A CBI team landed in Copenhagen to extradite Kim Davy, prime accused in independent India's most intriguing conspiracy, the Purulia arms drop case - with an expired warrant.
The team of star investigators was blissfully unaware of the situation till Davy's counsel pointed out that the warrant the Davy file contained had been issued by a Kolkata court on October 11, 2010 and expired on January 3.Asked why the CBI team went to Denmark with an invalid warrant, agency spokesperson Dharini Mishra said, "It was an oversight."
This comes two days after the embarrassment over sending a faulty list of most wanted fugitives to Pakistan.
A scramble began soon after to extend the validity of the warrant. A desperate CBI superintendent, special crime branch, NM Singh, petitioned the court to get the warrant's validity extended till August 20, 2011.
Mishra said, "We are sending our team the original arrest warrant apart from a scanned copy. So, there will be no problem on Thursday when the hearing will occur."
The CBI team, comprising deputy inspector general Arun Bothra and prosecutor Izaz Khan, reached Copenhagen on May 16 to attend the hearing of Davy's extradition in the Denmark high court.
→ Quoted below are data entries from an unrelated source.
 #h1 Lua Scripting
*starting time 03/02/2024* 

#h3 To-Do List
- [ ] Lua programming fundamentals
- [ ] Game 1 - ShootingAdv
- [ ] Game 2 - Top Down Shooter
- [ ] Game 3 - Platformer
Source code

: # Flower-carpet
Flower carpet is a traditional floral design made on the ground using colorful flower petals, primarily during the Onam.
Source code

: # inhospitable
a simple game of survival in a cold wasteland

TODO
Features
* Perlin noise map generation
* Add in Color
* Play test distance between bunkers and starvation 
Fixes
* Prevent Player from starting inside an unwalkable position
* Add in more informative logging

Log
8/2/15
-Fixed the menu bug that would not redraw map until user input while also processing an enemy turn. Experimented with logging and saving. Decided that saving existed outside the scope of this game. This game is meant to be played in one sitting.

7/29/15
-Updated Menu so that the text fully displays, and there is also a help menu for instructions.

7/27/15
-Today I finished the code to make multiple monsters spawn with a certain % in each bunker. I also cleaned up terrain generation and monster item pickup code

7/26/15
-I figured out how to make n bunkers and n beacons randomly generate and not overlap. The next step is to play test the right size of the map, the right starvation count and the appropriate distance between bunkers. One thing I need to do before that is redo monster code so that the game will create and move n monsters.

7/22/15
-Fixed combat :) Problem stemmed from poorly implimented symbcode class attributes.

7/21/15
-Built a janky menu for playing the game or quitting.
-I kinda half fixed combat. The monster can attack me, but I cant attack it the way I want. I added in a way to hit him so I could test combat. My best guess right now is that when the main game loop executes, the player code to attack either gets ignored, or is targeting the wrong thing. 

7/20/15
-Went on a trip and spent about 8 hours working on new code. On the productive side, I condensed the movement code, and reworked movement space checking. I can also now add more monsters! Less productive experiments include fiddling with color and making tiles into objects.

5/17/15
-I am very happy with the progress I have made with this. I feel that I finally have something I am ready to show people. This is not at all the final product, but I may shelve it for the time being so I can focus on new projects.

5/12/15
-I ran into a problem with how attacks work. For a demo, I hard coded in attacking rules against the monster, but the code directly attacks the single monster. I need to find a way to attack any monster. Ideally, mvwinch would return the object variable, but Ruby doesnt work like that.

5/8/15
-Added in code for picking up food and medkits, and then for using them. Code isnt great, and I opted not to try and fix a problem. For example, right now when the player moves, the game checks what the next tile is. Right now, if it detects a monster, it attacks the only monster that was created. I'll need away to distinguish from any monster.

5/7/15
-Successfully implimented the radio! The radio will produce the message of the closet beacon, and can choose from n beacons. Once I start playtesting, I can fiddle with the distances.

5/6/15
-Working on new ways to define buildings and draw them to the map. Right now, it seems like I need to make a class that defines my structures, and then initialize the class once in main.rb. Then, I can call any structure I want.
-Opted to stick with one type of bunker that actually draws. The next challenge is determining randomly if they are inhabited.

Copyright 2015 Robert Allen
Last October, a lower court rejected the government's order to extradite Davy to India. The Danish government challenged the lower court's order in the high court. The hearing of the appeal was fixed on May 17, 18 and 19.
Since India does not have an extradition treaty with Denmark, it requires the sanction of a Danish court to approve the country's decision to extradite any Danish national.
The CBI bungling has added to the buzz that India might not be too keen on extraditing Davy.
This line of speculation began after Davy's claims in April this year that the then central government and a security agency were aware of and helped in the plan to drop weapons in Purulia district of West Bengal.